Memphis Slim & Buddy Guy, Southside Reunion (Maison de Blues)


There is something of the colonial administrator’s self congratulation at his understanding of native culture in these oddly configured reissues of American blues and zydeco originally recorded for the French Maison de Blues and Polydor labels in the late 1960s and early 1970s. These recordings provide a lightly different look at the artists simply because they weren’t designed to be played on American radio, but in each case the featured musician finds a way to let the listener know who’s really in charge.

T-Bone Walker was living in Paris when Good Feelin’ was recorded in 1968 for French Polydor with a band of players the guitarist met in France. Though Walker was in his declining years the session is a spirited romp highlighted by an emotionally charged performance from saxophonist Manu DiBango.

Peter “Memphis Slim” Chatman had been living in Paris since 1962 when the Buddy Guy/Junior Wells band hit town on tour with the Rolling Stones. This hastily assembled session lived up to the album’s title South Side Reunion. Though the producers didn’t even see fit to credit Wells as an equal part in this reunion, once the band started rolling, nothing mattered but the music. Despite the fact that Guy was one of the best known blues guitarists at the time, Chatman established the pecking order with one of his trademark toasting numbers, “Good Time Charley Brown” and with his outright challenge to Muddy Waters on “Rolling and Tumbling.”

Producer Philippe Rault uses the notes on Clifton Chenier’s Frenchin’ the Boogie to insult accordion music, explain to the listeners that zydeco is “beans music” and worry over Chenier’s French (“Think Quebecois, but three notches up in terms of colloquialisms”). It’s not surprising that he refers to Chenier’s truculence in the studio, but Chenier gives him what he wanted here, a collection of blues and R&B tunes sung in French, some rock ’n’ roll songs and a version of “Laissez Les Bons Temps Rouler.” Chenier is clearly aware he’s singing to an audience of French tourists even though the record was recorded in Louisiana with Cleveland Chenier on rubboard, Paul Sinegal on guitar, Robert Peter on drums and Buckwheat Zydeco on keyboards. Maybe that’s because Rault came up with the brilliant idea of using members of Louisiana Leroux’s rhythm section to back up Chenier’s band.

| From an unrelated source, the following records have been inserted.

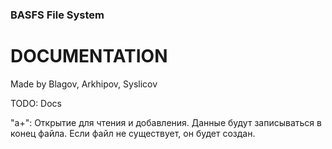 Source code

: 
### BASFS File System

# DOCUMENTATION

Made by Blagov, Arkhipov, Syslicov

TODO: Docs

"a+": Открытие для чтения и добавления. Данные будут записываться в конец файла. Если файл не существует, он будет создан.

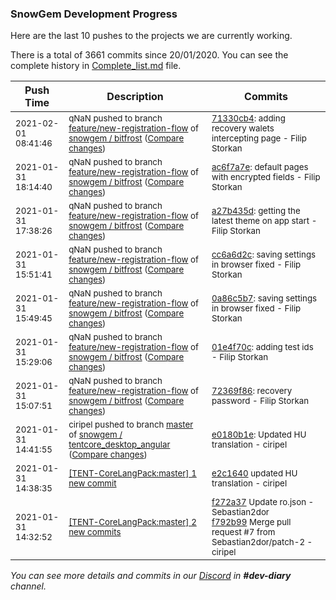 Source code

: 
### SnowGem Development Progress

Here are the last 10 pushes to the projects we are currently working.

There is a total of 3661 commits since 20/01/2020. You can see the complete history in
 [Complete_list.md](Complete_list.md) file.

| Push Time | Description | Commits |
| --- | --- | --- |
| <sub>2021-02-01 08:41:46</sub> | <sub>qNaN pushed to branch [feature/new\-registration\-flow](https://gitlab.com/snowgem/bitfrost/commits/feature/new-registration-flow) of [snowgem / bitfrost](https://gitlab.com/snowgem/bitfrost) ([Compare changes](https://gitlab.com/snowgem/bitfrost/compare/ac6f7a7eed094ee6d8aea5d3dd19c80b86cc79f3...71330cb403c18105aa8a29d894fdf5dae1759fc2))</sub> | <sub>[71330cb4](https://gitlab.com/snowgem/bitfrost/-/commit/71330cb403c18105aa8a29d894fdf5dae1759fc2): adding recovery walets intercepting page - Filip Storkan</sub> |
| <sub>2021-01-31 18:14:40</sub> | <sub>qNaN pushed to branch [feature/new\-registration\-flow](https://gitlab.com/snowgem/bitfrost/commits/feature/new-registration-flow) of [snowgem / bitfrost](https://gitlab.com/snowgem/bitfrost) ([Compare changes](https://gitlab.com/snowgem/bitfrost/compare/a27b435d41288252e2c7aab32dafe2d2fbe8defe...ac6f7a7eed094ee6d8aea5d3dd19c80b86cc79f3))</sub> | <sub>[ac6f7a7e](https://gitlab.com/snowgem/bitfrost/-/commit/ac6f7a7eed094ee6d8aea5d3dd19c80b86cc79f3): default pages with encrypted fields - Filip Storkan</sub> |
| <sub>2021-01-31 17:38:26</sub> | <sub>qNaN pushed to branch [feature/new\-registration\-flow](https://gitlab.com/snowgem/bitfrost/commits/feature/new-registration-flow) of [snowgem / bitfrost](https://gitlab.com/snowgem/bitfrost) ([Compare changes](https://gitlab.com/snowgem/bitfrost/compare/cc6a6d2ca89207517208f0a3690ad5737e51496e...a27b435d41288252e2c7aab32dafe2d2fbe8defe))</sub> | <sub>[a27b435d](https://gitlab.com/snowgem/bitfrost/-/commit/a27b435d41288252e2c7aab32dafe2d2fbe8defe): getting the latest theme on app start - Filip Storkan</sub> |
| <sub>2021-01-31 15:51:41</sub> | <sub>qNaN pushed to branch [feature/new\-registration\-flow](https://gitlab.com/snowgem/bitfrost/commits/feature/new-registration-flow) of [snowgem / bitfrost](https://gitlab.com/snowgem/bitfrost) ([Compare changes](https://gitlab.com/snowgem/bitfrost/compare/0a86c5b7a1cdbec656ecc0cf42ed83e8215de689...cc6a6d2ca89207517208f0a3690ad5737e51496e))</sub> | <sub>[cc6a6d2c](https://gitlab.com/snowgem/bitfrost/-/commit/cc6a6d2ca89207517208f0a3690ad5737e51496e): saving settings in browser fixed - Filip Storkan</sub> |
| <sub>2021-01-31 15:49:45</sub> | <sub>qNaN pushed to branch [feature/new\-registration\-flow](https://gitlab.com/snowgem/bitfrost/commits/feature/new-registration-flow) of [snowgem / bitfrost](https://gitlab.com/snowgem/bitfrost) ([Compare changes](https://gitlab.com/snowgem/bitfrost/compare/01e4f70cb29fa9b855d540ac5ca642b409a38ad8...0a86c5b7a1cdbec656ecc0cf42ed83e8215de689))</sub> | <sub>[0a86c5b7](https://gitlab.com/snowgem/bitfrost/-/commit/0a86c5b7a1cdbec656ecc0cf42ed83e8215de689): saving settings in browser fixed - Filip Storkan</sub> |
| <sub>2021-01-31 15:29:06</sub> | <sub>qNaN pushed to branch [feature/new\-registration\-flow](https://gitlab.com/snowgem/bitfrost/commits/feature/new-registration-flow) of [snowgem / bitfrost](https://gitlab.com/snowgem/bitfrost) ([Compare changes](https://gitlab.com/snowgem/bitfrost/compare/72369f863c9ce51478e21c890948775968716336...01e4f70cb29fa9b855d540ac5ca642b409a38ad8))</sub> | <sub>[01e4f70c](https://gitlab.com/snowgem/bitfrost/-/commit/01e4f70cb29fa9b855d540ac5ca642b409a38ad8): adding test ids - Filip Storkan</sub> |
| <sub>2021-01-31 15:07:51</sub> | <sub>qNaN pushed to branch [feature/new\-registration\-flow](https://gitlab.com/snowgem/bitfrost/commits/feature/new-registration-flow) of [snowgem / bitfrost](https://gitlab.com/snowgem/bitfrost) ([Compare changes](https://gitlab.com/snowgem/bitfrost/compare/00c4ee9948e48ff5169207eb17e8d618acf9922c...72369f863c9ce51478e21c890948775968716336))</sub> | <sub>[72369f86](https://gitlab.com/snowgem/bitfrost/-/commit/72369f863c9ce51478e21c890948775968716336): recovery password - Filip Storkan</sub> |
| <sub>2021-01-31 14:41:55</sub> | <sub>ciripel pushed to branch [master](https://gitlab.com/snowgem/tentcore_desktop_angular/commits/master) of [snowgem / tentcore\_desktop\_angular](https://gitlab.com/snowgem/tentcore_desktop_angular) ([Compare changes](https://gitlab.com/snowgem/tentcore_desktop_angular/compare/41830cfe68f73bfd753b597febf4785d3524dac4...e0180b1efdc1f56b2b7623611e8e1a4a63d5976e))</sub> | <sub>[e0180b1e](https://gitlab.com/snowgem/tentcore_desktop_angular/-/commit/e0180b1efdc1f56b2b7623611e8e1a4a63d5976e): Updated HU translation - ciripel</sub> |
| <sub>2021-01-31 14:38:35</sub> | <sub>[[TENT-CoreLangPack:master] 1 new commit](https://github.com/TENTOfficial/TENT-CoreLangPack/commit/e2c1640d7bb5d2e11e5a6c5e3c979091a697d232)</sub> | <sub>[e2c1640](https://github.com/TENTOfficial/TENT-CoreLangPack/commit/e2c1640d7bb5d2e11e5a6c5e3c979091a697d232) updated HU translation - ciripel</sub> |
| <sub>2021-01-31 14:32:52</sub> | <sub>[[TENT-CoreLangPack:master] 2 new commits](https://github.com/TENTOfficial/TENT-CoreLangPack/compare/c07703bc1505...f792b99667d2)</sub> | <sub>[f272a37](https://github.com/TENTOfficial/TENT-CoreLangPack/commit/f272a37bcc2ca71682c165e01d7904fb4c1fd55f) Update ro.json - Sebastian2dor<br>[f792b99](https://github.com/TENTOfficial/TENT-CoreLangPack/commit/f792b99667d2d3bf7e0e48eb27eacf364a9b45b2) Merge pull request #7 from Sebastian2dor/patch-2 - ciripel</sub> |

_You can see more details and commits in our [Discord](https://discord.gg/zumGnbg) in **#dev-diary** channel._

Clarence “Gatemouth” Brown was notoriously hostile toward guitarists he felt were his inferiors, particularly Guitar Slim (“He died trying to be me”) and Chuck Berry, who he regularly described as a clown. He held most rock guitarists in particular disdain, which makes his meeting with Canned Heat’s Henry Vestine on Gate’s On the Heat especially interesting. Brown’s guitar playing, heard to good effect elsewhere on the album, is distinguished by a deep, resonant clarity of tone and a swinging articulation of the flow of notes. But on the title track, Vestine is on guitar and Gate is on violin and Vestine’s heavily distorted, loud and arpeggiated technique annoyed Brown, who had an exchange with Vestine in the studio that almost scuttled the session.

The DVD Canned Heat Live at Montreux offers a visual adjunct to this clash of cultures as Brown joins Canned Heat mid-set and repeatedly silences the band during the performance to engage the crowd singlehandedly. Clearly one of the qualities than enabled Canned Heat to effectively back the wide range of bluesmen they played with was the ability to avoid taking musical insults personally.